Judge Kozinski points out that his fellow judges don’t mind the civil liberties intrusion because it would never happen to them. Though federal judges may complain about their salaries, they’re better off than most Americans:

The very rich will still be able to protect their privacy with the aid of electric gates, tall fences, security booths, remote cameras, motion sensors and roving patrols, but the vast majority of the 60 million people living in the Ninth Circuit will see their privacy materially diminished by the panel’s ruling. Open driveways, unenclosed porches, basement doors left unlocked, back doors left ajar, yard gates left unlatched, garage doors that don’t quite close, ladders propped up under an open window will all be considered invitations for police to sneak in on the theory that a neighborhood child might, in which case, the homeowner “would have no grounds to complain.”

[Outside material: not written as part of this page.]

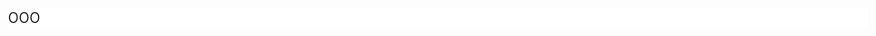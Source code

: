 <path fill="rgb(97,97,97)" stroke="none" paint-order="stroke fill markers" fill-rule="evenodd" d=" M 328.2037352977222 55.21861362733081 L 319.1881238375937 70.24463272754497 L 313.17771619750806 64.23422508745932 Z" fill-opacity="0.8"/><path fill="none" stroke="rgb(97,97,97)" paint-order="fill stroke markers" d=" M 233.97990021179882 149.44244871325463 L 151.77688040604676 231.64546851900712" stroke-opacity="0.8" stroke-linecap="round" stroke-linejoin="round" stroke-miterlimit="10" stroke-width="2.5"/><path fill="rgb(97,97,97)" stroke="none" paint-order="stroke fill markers" fill-rule="evenodd" d=" M 139.75606512587547 243.66628379917847 L 148.77167658600393 228.6402646989643 L 154.78208422608958 234.65067233904995 Z" fill-opacity="0.8"/><path fill="none" stroke="rgb(97,97,97)" paint-order="fill stroke markers" d=" M 233.97990021179882 149.44244871325463 L 151.77688040604676 67.23942890750214" stroke-opacity="0.8" stroke-linecap="round" stroke-linejoin="round" stroke-miterlimit="10" stroke-width="2.5"/><path fill="rgb(97,97,97)" stroke="none" paint-order="stroke fill markers" fill-rule="evenodd" d=" M 139.75606512587547 55.21861362733081 L 154.78208422608958 64.23422508745932 L 148.77167658600393 70.24463272754497 Z" fill-opacity="0.8"/><path fill="none" stroke="rgb(97,97,97)" paint-order="fill stroke markers" d=" M 233.97990021179882 149.44244871325463 L 316.1829200175509 231.64546851900712" stroke-opacity="0.8" stroke-linecap="round" stroke-linejoin="round" stroke-miterlimit="10" stroke-width="2.5"/><path fill="rgb(97,97,97)" stroke="none" paint-order="stroke fill markers" fill-rule="evenodd" d=" M 328.2037352977222 243.66628379917847 L 313.17771619750806 234.65067233904995 L 319.1881238375937 228.6402646989643 Z" fill-opacity="0.8"/><path fill="none" stroke="rgb(97,97,97)" paint-order="fill stroke markers" d=" M 233.97990021179882 149.44244871325463 L 350.23252568911755 149.44244871325463" stroke-opacity="0.8" stroke-linecap="round" stroke-linejoin="round" stroke-miterlimit="10" stroke-width="2.5"/><path fill="rgb(97,97,97)" stroke="none" paint-order="stroke fill markers" fill-rule="evenodd" d=" M 367.23252568911755 149.44244871325463 L 350.23252568911755 153.69244871325463 L 350.23252568911755 145.19244871325463 Z" fill-opacity="0.8"/><path fill="none" stroke="rgb(97,97,97)" paint-order="fill stroke markers" d=" M 233.97990021179882 149.44244871325463 L 117.72727473448012 149.44244871325463" stroke-opacity="0.8" stroke-linecap="round" stroke-linejoin="round" stroke-miterlimit="10" stroke-width="2.5"/><path fill="rgb(97,97,97)" stroke="none" paint-order="stroke fill markers" fill-rule="evenodd" d=" M 100.72727473448012 149.44244871325463 L 117.72727473448012 145.19244871325463 L 117.72727473448012 153.69244871325463 Z" fill-opacity="0.8"/><path fill="none" stroke="rgb(97,97,97)" paint-order="fill stroke markers" d=" M 233.97990021179882 149.44244871325463 L 233.97990021179882 265.695074190574" stroke-opacity="0.8" stroke-linecap="round" stroke-linejoin="round" stroke-miterlimit="10" stroke-width="2.5"/><path fill="rgb(97,97,97)" stroke="none" paint-order="stroke fill markers" fill-rule="evenodd" d=" M 233.97990021179882 282.695074190574 L 229.72990021179882 265.695074190574 L 238.22990021179882 265.695074190574 Z" fill-opacity="0.8"/><path fill="none" stroke="rgb(97,97,97)" paint-order="fill stroke markers" d=" M 233.97990021179882 149.44244871325463 L 233.97990021179882 33.18982323593528" stroke-opacity="0.8" stroke-linecap="round" stroke-linejoin="round" stroke-miterlimit="10" stroke-width="2.5"/><path fill="rgb(97,97,97)" stroke="none" paint-order="stroke fill markers" fill-rule="evenodd" d=" M 233.97990021179882 16.18982323593528 L 238.22990021179882 33.18982323593528 L 229.72990021179882 33.18982323593528 Z" fill-opacity="0.8"/><path fill="rgb(97,97,97)" stroke="none" paint-order="stroke fill markers" d=" M 237.97990021179882 149.44244871325463 C 237.97990021179882 151.6515877125778 236.189039211122 153.44244871325463 233.97990021179882 153.44244871325463 C 231.77076121247563 153.44244871325463 229.97990021179882 151.6515877125778 229.97990021179882 149.44244871325463 C 229.97990021179882 147.23330971393145 231.77076121247563 145.44244871325463 233.97990021179882 145.44244871325463 C 236.189039211122 145.44244871325463 237.97990021179882 147.23330971393145 237.97990021179882 149.44244871325463 Z" fill-opacity="1"/><path fill="none" stroke="rgb(0,0,0)" paint-order="fill stroke markers" d=" M 237.97990021179882 149.44244871325463 C 237.97990021179882 151.6515877125778 236.189039211122 153.44244871325463 233.97990021179882 153.44244871325463 C 231.77076121247563 153.44244871325463 229.97990021179882 151.6515877125778 229.97990021179882 149.44244871325463 C 229.97990021179882 147.23330971393145 231.77076121247563 145.44244871325463 233.97990021179882 145.44244871325463 C 236.189039211122 145.44244871325463 237.97990021179882 147.23330971393145 237.97990021179882 149.44244871325463 Z" stroke-opacity="1" stroke-linecap="round" stroke-linejoin="round" stroke-miterlimit="10"/><text fill="rgb(97,97,97)" stroke="none" font-family="geogebra-sans-serif, sans-serif" font-size="16px" font-style="normal" font-weight="normal" text-decoration="normal" x="238" y="141" text-anchor="start" dominant-baseline="alphabetic" fill-opacity="1">O</text><text fill="none" stroke="rgb(255,255,255)" font-family="geogebra-sans-serif, sans-serif" font-size="16px" font-style="normal" font-weight="normal" text-decoration="normal" x="238" y="141" text-anchor="start" dominant-baseline="alphabetic" stroke-opacity="1" stroke-linejoin="bevel" stroke-miterlimit="10" stroke-width="3">O</text><text fill="rgb(97,97,97)" stroke="none" font-family="geogebra-sans-serif, sans-serif" font-size="16px" font-style="normal" font-weight="normal" text-decoration="normal" x="238" y="141" text-anchor="start" dominant-baseline="alphabetic" fill-opacity="1">O</text>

There’s been much talk about diversity on the bench, but there’s one kind of diversity that doesn’t exist: No truly poor people are appointed as federal judges, or as state judges for that matter. Judges, regardless of race, ethnicity or sex, are selected from the class of people who don’t live in trailers or urban ghettos. The everyday problems of people who live in poverty are not close to our hearts and minds because that’s not how we and our friends live. Yet poor people are entitled to privacy, even if they can’t afford all the gadgets of the wealthy for ensuring it.

Are they, though? Some might argue that privacy is increasingly a luxury good, like Michelin-starred restaurants, designer clothing, and high-priced hookers — only high rollers get to partake.

Kozinski continues:

Whatever else one may say about Pineda-Moreno, it’s perfectly clear that he did not expect—and certainly did not consent—to have strangers prowl his property in the middle of the night and attach electronic tracking devices to the underside of his car. No one does.

When you glide your BMW into your underground garage or behind an electric gate, you don’t need to worry that somebody might attach a tracking device to it while you sleep. But the Constitution doesn’t prefer the rich over the poor; the man who parks his car next to his trailer is entitled to the same privacy and peace of mind as the man whose urban fortress is guarded by the Bel Air Patrol. The panel’s breezy opinion is troubling on a number of grounds, not least among them its unselfconscious cultural elitism.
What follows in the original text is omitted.